* Required work
Check each line of the entries. Copy the ones that contain the string "Compact".

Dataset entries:
◆ ◆ ◆ ◆ ◆ ◆ ◆
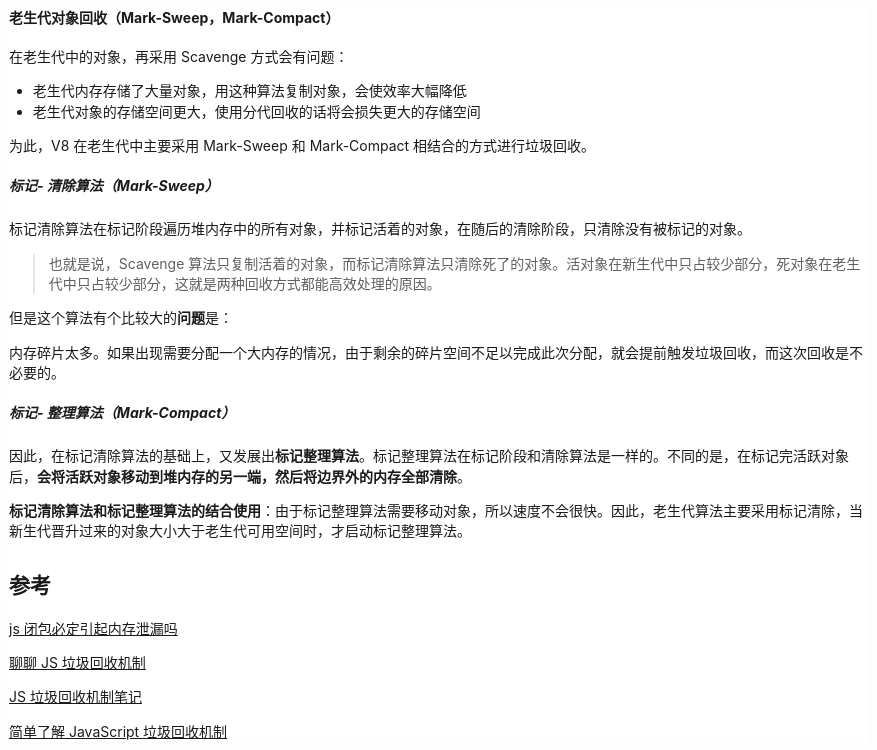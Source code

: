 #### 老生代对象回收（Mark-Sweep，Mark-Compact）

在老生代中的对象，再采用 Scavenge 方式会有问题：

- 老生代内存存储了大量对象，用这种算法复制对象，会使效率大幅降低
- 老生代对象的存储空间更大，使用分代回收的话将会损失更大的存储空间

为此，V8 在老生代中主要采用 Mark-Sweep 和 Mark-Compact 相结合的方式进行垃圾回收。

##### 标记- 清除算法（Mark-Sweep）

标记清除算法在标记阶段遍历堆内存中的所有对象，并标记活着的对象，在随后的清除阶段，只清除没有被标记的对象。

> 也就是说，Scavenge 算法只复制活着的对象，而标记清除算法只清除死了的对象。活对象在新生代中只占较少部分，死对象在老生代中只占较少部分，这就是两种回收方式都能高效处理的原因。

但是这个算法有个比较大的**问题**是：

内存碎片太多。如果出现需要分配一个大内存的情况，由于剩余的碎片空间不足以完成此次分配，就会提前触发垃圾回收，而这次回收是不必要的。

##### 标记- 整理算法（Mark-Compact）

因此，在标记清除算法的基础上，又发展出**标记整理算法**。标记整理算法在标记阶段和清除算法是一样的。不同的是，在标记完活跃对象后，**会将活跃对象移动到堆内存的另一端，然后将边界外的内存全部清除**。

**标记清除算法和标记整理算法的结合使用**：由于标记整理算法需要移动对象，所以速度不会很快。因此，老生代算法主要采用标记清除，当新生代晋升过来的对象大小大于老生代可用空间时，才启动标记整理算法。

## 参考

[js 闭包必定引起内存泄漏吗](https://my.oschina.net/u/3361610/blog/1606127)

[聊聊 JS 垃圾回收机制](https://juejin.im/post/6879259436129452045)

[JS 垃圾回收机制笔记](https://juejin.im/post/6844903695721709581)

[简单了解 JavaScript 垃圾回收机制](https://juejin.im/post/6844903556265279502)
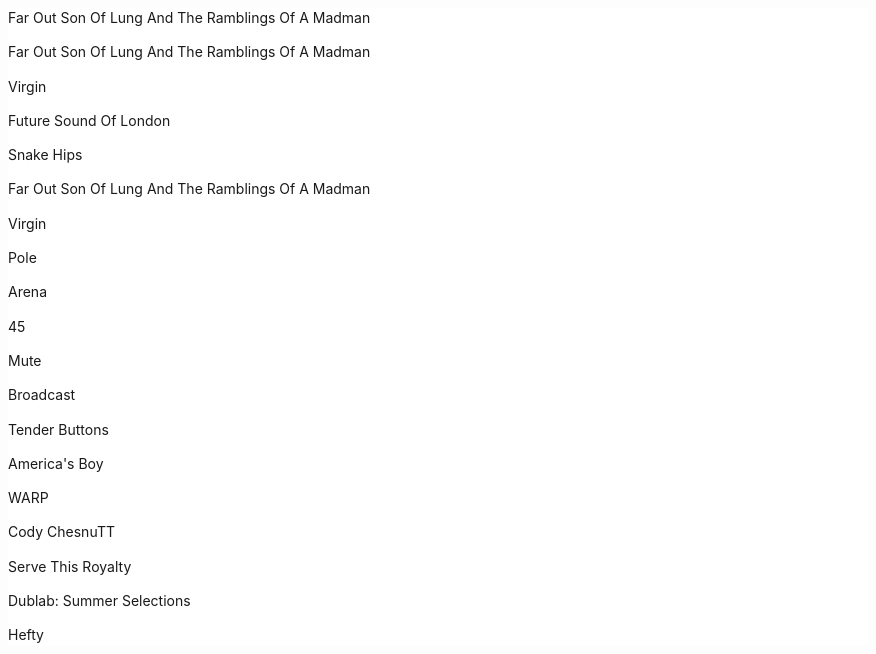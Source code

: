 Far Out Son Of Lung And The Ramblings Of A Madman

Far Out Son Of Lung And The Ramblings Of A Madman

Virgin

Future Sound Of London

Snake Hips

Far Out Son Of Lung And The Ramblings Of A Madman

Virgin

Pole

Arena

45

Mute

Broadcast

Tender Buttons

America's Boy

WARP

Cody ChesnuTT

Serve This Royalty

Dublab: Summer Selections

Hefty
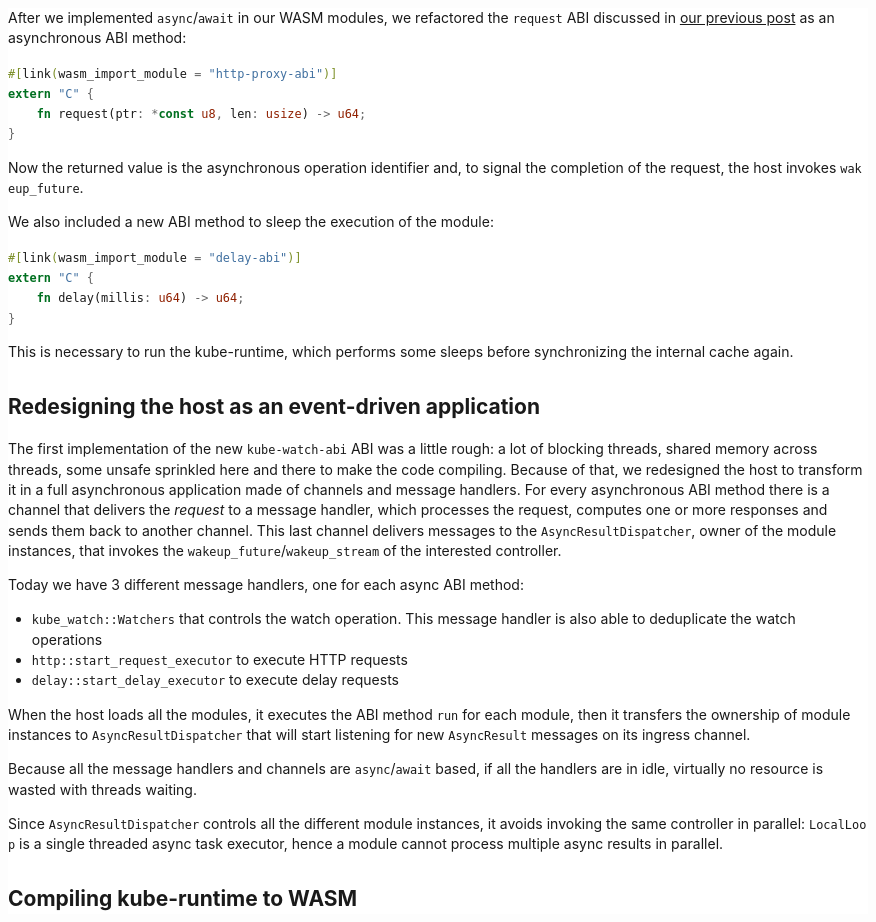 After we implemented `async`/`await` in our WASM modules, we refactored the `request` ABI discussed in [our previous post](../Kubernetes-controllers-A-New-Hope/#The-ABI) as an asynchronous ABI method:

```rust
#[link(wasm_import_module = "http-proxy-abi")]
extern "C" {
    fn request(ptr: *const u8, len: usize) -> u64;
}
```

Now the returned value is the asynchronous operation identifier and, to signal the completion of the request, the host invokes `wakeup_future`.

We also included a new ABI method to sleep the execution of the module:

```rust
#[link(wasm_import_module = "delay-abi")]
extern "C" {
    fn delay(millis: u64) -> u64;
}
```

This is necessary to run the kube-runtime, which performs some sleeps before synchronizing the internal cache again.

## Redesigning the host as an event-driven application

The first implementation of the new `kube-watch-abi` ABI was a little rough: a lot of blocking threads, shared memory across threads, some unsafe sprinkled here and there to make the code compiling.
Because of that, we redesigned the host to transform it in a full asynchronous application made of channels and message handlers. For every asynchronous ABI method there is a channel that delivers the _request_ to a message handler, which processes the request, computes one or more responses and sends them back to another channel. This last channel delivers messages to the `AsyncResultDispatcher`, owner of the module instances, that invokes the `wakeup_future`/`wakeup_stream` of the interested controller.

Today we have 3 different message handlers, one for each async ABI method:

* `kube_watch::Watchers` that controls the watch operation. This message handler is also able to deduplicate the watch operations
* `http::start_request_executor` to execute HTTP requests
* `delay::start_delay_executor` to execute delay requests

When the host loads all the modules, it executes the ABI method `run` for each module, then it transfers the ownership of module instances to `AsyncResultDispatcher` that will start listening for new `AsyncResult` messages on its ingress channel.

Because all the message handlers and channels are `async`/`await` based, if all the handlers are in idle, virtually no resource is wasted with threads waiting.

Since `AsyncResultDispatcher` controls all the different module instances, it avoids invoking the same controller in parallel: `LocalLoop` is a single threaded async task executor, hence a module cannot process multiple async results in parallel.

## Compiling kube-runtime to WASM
◆ ◆ ◆ ◆ ◆ ◆ ◆
* Exercise solution
: #### 老生代对象回收（Mark-Sweep，Mark-Compact）
为此，V8 在老生代中主要采用 Mark-Sweep 和 Mark-Compact 相结合的方式进行垃圾回收。
##### 标记- 整理算法（Mark-Compact）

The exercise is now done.